> **To do**:
When you transcribe the listing that follows, keep every line exact and omit the pictures.

━━━━

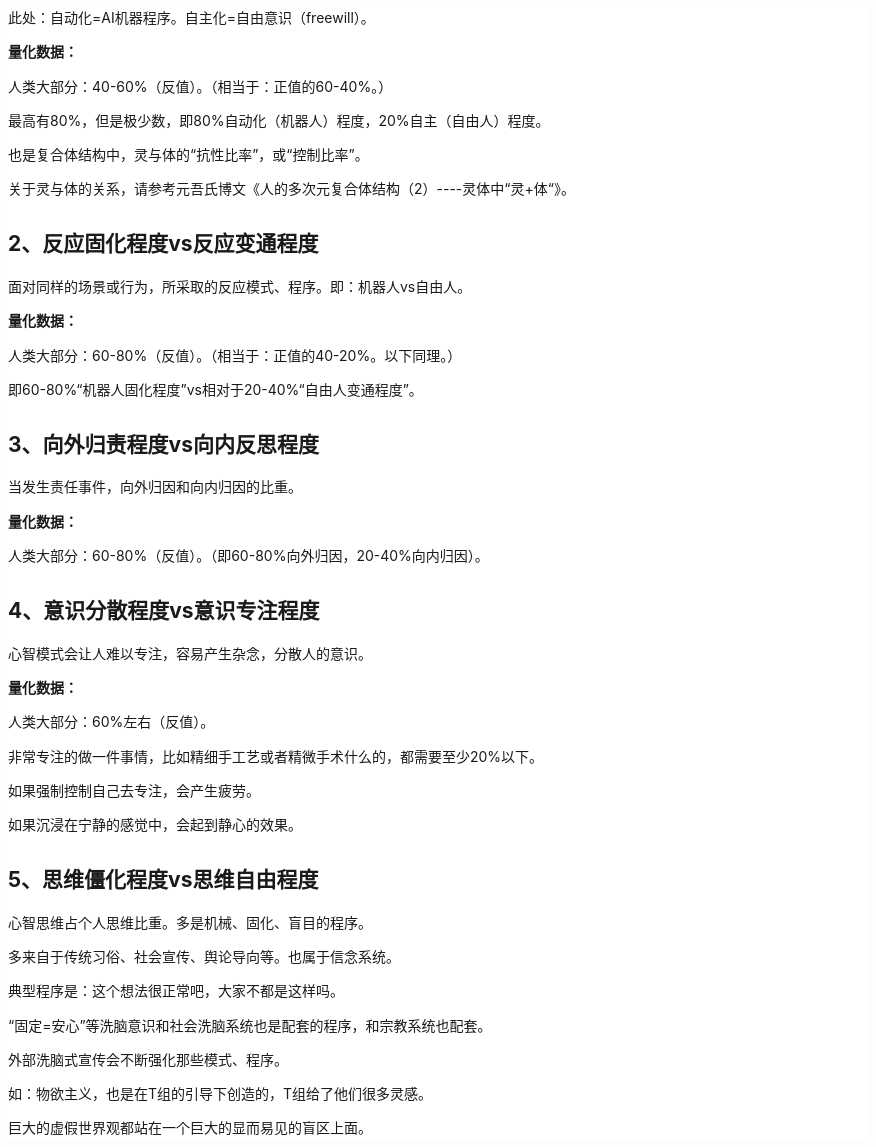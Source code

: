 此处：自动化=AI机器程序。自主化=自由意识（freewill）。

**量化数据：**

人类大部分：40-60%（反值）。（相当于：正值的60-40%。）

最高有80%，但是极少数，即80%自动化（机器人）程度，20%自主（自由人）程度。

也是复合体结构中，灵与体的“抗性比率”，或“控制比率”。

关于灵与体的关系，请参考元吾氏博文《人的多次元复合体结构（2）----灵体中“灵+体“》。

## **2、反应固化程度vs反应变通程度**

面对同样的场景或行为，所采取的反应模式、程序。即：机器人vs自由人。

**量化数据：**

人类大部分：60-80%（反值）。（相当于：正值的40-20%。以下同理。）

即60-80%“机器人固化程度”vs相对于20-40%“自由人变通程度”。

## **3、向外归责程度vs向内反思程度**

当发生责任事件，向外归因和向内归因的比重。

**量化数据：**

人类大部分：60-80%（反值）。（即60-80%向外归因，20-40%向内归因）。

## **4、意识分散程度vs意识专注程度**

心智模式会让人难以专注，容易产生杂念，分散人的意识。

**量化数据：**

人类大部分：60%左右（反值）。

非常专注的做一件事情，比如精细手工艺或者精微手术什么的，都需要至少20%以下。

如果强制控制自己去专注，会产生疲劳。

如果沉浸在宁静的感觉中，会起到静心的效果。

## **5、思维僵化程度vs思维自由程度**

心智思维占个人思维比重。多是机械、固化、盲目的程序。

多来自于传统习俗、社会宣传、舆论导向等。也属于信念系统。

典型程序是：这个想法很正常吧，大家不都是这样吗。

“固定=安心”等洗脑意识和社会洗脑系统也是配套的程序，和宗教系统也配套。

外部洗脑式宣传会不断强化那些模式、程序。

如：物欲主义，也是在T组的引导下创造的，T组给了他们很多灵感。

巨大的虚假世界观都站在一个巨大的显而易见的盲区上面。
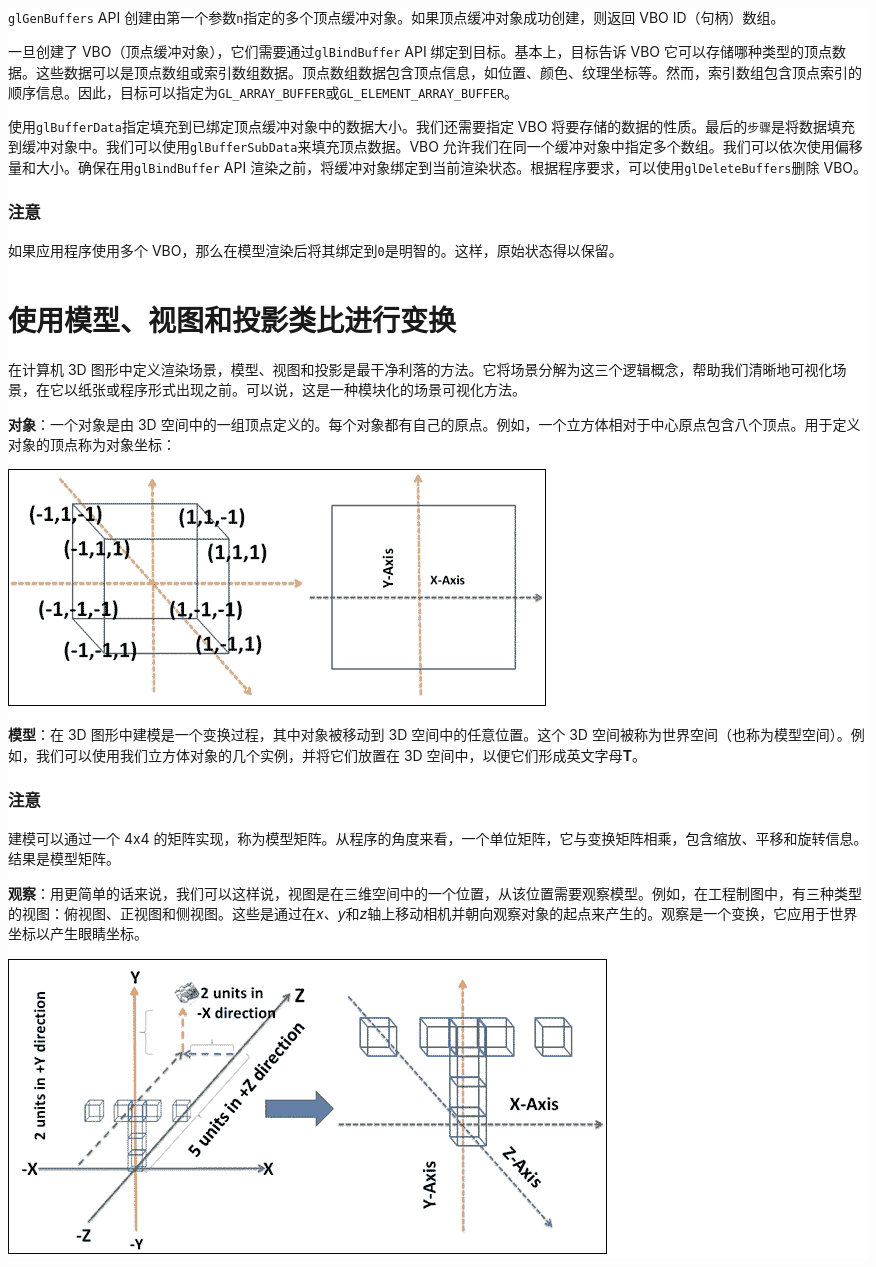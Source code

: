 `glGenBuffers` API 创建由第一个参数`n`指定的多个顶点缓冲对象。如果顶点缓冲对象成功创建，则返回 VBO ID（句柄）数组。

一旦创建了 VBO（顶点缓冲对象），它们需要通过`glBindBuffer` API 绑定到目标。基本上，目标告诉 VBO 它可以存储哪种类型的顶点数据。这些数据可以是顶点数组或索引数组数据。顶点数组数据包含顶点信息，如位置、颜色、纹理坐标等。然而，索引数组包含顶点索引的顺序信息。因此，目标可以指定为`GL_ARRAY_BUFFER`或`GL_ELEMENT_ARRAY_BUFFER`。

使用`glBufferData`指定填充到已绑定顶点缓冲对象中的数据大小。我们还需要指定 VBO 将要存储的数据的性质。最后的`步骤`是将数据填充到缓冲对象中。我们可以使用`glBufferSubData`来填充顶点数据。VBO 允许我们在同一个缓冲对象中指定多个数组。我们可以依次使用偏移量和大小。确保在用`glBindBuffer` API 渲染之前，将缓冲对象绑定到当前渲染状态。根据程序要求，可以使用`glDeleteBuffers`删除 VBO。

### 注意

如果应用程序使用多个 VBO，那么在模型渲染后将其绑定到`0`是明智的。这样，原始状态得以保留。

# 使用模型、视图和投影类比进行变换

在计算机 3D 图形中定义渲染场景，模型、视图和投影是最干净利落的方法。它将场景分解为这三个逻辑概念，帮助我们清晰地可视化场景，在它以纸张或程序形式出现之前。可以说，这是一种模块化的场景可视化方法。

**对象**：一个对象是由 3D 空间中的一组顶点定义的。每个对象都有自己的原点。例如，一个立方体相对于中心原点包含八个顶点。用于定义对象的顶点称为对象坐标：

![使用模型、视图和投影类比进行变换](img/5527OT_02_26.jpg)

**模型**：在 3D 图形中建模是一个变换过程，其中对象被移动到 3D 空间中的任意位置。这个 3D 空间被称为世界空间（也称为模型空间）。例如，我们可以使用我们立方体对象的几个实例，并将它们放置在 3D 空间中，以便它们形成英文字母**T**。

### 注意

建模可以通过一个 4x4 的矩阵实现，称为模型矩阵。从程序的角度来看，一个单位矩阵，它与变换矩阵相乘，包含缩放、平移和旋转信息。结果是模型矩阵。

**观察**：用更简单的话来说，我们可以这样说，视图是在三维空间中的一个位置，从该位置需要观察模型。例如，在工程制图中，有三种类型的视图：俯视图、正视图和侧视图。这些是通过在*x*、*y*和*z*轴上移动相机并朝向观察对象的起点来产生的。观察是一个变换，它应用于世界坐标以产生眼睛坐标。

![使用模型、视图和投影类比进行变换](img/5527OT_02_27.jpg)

━━━━

> **Your solution**:
Source code

: 此处：自动化=AI机器程序。自主化=自由意识（freewill）。

**量化数据：**

人类大部分：40-60%（反值）。（相当于：正值的60-40%。）

最高有80%，但是极少数，即80%自动化（机器人）程度，20%自主（自由人）程度。

也是复合体结构中，灵与体的“抗性比率”，或“控制比率”。

关于灵与体的关系，请参考元吾氏博文《人的多次元复合体结构（2）----灵体中“灵+体“》。

## **2、反应固化程度vs反应变通程度**

面对同样的场景或行为，所采取的反应模式、程序。即：机器人vs自由人。

**量化数据：**

人类大部分：60-80%（反值）。（相当于：正值的40-20%。以下同理。）

即60-80%“机器人固化程度”vs相对于20-40%“自由人变通程度”。

## **3、向外归责程度vs向内反思程度**

当发生责任事件，向外归因和向内归因的比重。

**量化数据：**

人类大部分：60-80%（反值）。（即60-80%向外归因，20-40%向内归因）。

## **4、意识分散程度vs意识专注程度**

心智模式会让人难以专注，容易产生杂念，分散人的意识。

**量化数据：**

人类大部分：60%左右（反值）。

非常专注的做一件事情，比如精细手工艺或者精微手术什么的，都需要至少20%以下。

如果强制控制自己去专注，会产生疲劳。

如果沉浸在宁静的感觉中，会起到静心的效果。

## **5、思维僵化程度vs思维自由程度**

心智思维占个人思维比重。多是机械、固化、盲目的程序。

多来自于传统习俗、社会宣传、舆论导向等。也属于信念系统。

典型程序是：这个想法很正常吧，大家不都是这样吗。

“固定=安心”等洗脑意识和社会洗脑系统也是配套的程序，和宗教系统也配套。

外部洗脑式宣传会不断强化那些模式、程序。

如：物欲主义，也是在T组的引导下创造的，T组给了他们很多灵感。

巨大的虚假世界观都站在一个巨大的显而易见的盲区上面。
Source code

: `glGenBuffers` API 创建由第一个参数`n`指定的多个顶点缓冲对象。如果顶点缓冲对象成功创建，则返回 VBO ID（句柄）数组。

一旦创建了 VBO（顶点缓冲对象），它们需要通过`glBindBuffer` API 绑定到目标。基本上，目标告诉 VBO 它可以存储哪种类型的顶点数据。这些数据可以是顶点数组或索引数组数据。顶点数组数据包含顶点信息，如位置、颜色、纹理坐标等。然而，索引数组包含顶点索引的顺序信息。因此，目标可以指定为`GL_ARRAY_BUFFER`或`GL_ELEMENT_ARRAY_BUFFER`。

使用`glBufferData`指定填充到已绑定顶点缓冲对象中的数据大小。我们还需要指定 VBO 将要存储的数据的性质。最后的`步骤`是将数据填充到缓冲对象中。我们可以使用`glBufferSubData`来填充顶点数据。VBO 允许我们在同一个缓冲对象中指定多个数组。我们可以依次使用偏移量和大小。确保在用`glBindBuffer` API 渲染之前，将缓冲对象绑定到当前渲染状态。根据程序要求，可以使用`glDeleteBuffers`删除 VBO。

### 注意

如果应用程序使用多个 VBO，那么在模型渲染后将其绑定到`0`是明智的。这样，原始状态得以保留。

# 使用模型、视图和投影类比进行变换

在计算机 3D 图形中定义渲染场景，模型、视图和投影是最干净利落的方法。它将场景分解为这三个逻辑概念，帮助我们清晰地可视化场景，在它以纸张或程序形式出现之前。可以说，这是一种模块化的场景可视化方法。

**对象**：一个对象是由 3D 空间中的一组顶点定义的。每个对象都有自己的原点。例如，一个立方体相对于中心原点包含八个顶点。用于定义对象的顶点称为对象坐标：

![使用模型、视图和投影类比进行变换](img/5527OT_02_26.jpg)

**模型**：在 3D 图形中建模是一个变换过程，其中对象被移动到 3D 空间中的任意位置。这个 3D 空间被称为世界空间（也称为模型空间）。例如，我们可以使用我们立方体对象的几个实例，并将它们放置在 3D 空间中，以便它们形成英文字母**T**。

### 注意

建模可以通过一个 4x4 的矩阵实现，称为模型矩阵。从程序的角度来看，一个单位矩阵，它与变换矩阵相乘，包含缩放、平移和旋转信息。结果是模型矩阵。

**观察**：用更简单的话来说，我们可以这样说，视图是在三维空间中的一个位置，从该位置需要观察模型。例如，在工程制图中，有三种类型的视图：俯视图、正视图和侧视图。这些是通过在*x*、*y*和*z*轴上移动相机并朝向观察对象的起点来产生的。观察是一个变换，它应用于世界坐标以产生眼睛坐标。

![使用模型、视图和投影类比进行变换](img/5527OT_02_27.jpg)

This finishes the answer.